Nearly 800 fans turned out for the sell-out demonstration, the most since the Charles Village church celebrated its centennial seven years ago. Errol G. Smith, Lovely Lane pastor, estimated the event would bring in $25,000 for the 107-year-old Romanesque church, which has a $300,000 debt and $5 million worth of plans for the future. The church was designed by the noted U.S. architect Stanford White in remembrance of the 1784 Christmastime ordination of the first Methodist bishop in America.

In a makeshift table in the sanctuary, its ceiling mural hanging in tatters, Mr. Smith held forth on the origins of herbs and spices, signed books whose profits went to the church, and, later in the day, presided over vespers.

"Frugal doesn't mean cheap, but not wasteful," the 52-year-old chef said in an hourlong demonstration that included theological musings about the lack of a center in an onion and a sermon on the necessity of cooking even when you don't have time.

"Cooking is not a matter of preparing food. It is a matter of preparing history, and when you put a dish in front of the family you have to be able to explain it," Mr. Smith said.

"It means you're giving them memories. Mrs. Swanson's TV trays have no memories. You can't say, 'Listen kids, I want to tell you what your grandmother used to defrost for dinner.' "

Mr. Smith was a chaplain and assistant professor of religion at the University of Puget Sound in Seattle, teaching courses such as Food as Sacrament and Celebration, when he began to

examine the role of food in religious cultures. With his students, he opened a pantry and cooking school in 1972. He and his chef, Craig D. Wollam, also on hand yesterday, are now seen on more than 225 television stations.

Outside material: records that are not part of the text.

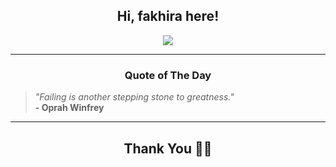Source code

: <h2 align="center"> Hi, fakhira here!</h2>

<p align="center">
<a href="https://github.com/fakhiralkda" alt="github streak"><img src="https://dvst-streak.herokuapp.com/?user=fakhiralkda&theme=tokyonight&fire=DD472C"></a>
</p>

<hr>
<h3 align="center">Quote of The Day</h3>
<p align="center">
<blockquote>
<i>"Failing is another stepping stone to greatness."</i>
<br>
<b>- Oprah Winfrey</b>
</blockquote>
</p>


<hr>
<h2 align="center">Thank You 🙏🏼</h2>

Among chefs, Mr. Smith is the favorite of 14-year-old Nicole LaBelle, who said she watches four hours of television cooking shows a week. "I have been learning to cook since I could pretty much stand," she said. "I love cooking."

Among those loaded down with books in the autograph line was 9-year-old Gretchen Homer of Carney. Her grandmother, Esther DiGiancinto, said Gretchen got hooked on "The Frugal Gourmet" because it came on just before Sesame Street. Gretchen said her father, like Mr. Smith, is a minister who likes to cook.

"One of the things I like about him is he gives the history behind the food, the culture, the who-invaded-who. . . . But I don't necessarily like what he cooks all the time," said one man who declined to be identified but said he is a computer programmer in Columbia. "But I took his advice and bought a Chinese wok -- the best investment I ever made," the man said.

Yesterday's menu consisted of lamb meatballs made with honey cake, pine nuts, and herbs popular in Persian times, a 1904 carrot sauce, and Esau's Pottage -- named for the biblical man who traded his inheritance for lentils -- in addition to the pasta with cream and mushrooms.

Always, always, saute the mushrooms in olive oil, Mr. Smith advised.

"Olive oil is better than butter," he said. "I like butter. But margarine was invented by the Antichrist."

He urged people to think of food in a theological way. "The reason I say grace before meals is not because I am happy about the food -- who knows? It could be Jell-O -- but to make that most basic confession that I am not God, but dependent on God's creations for our existence," he said.

Mayor Kurt L. Schmoke proclaimed yesterday Jeff Smith Day in Baltimore in honor of the chef's effort to help restore the landmark church.

Gov. William Donald Schafer extended honorary citizenship. "I assume this comes with crab cakes," Mr. Smith said.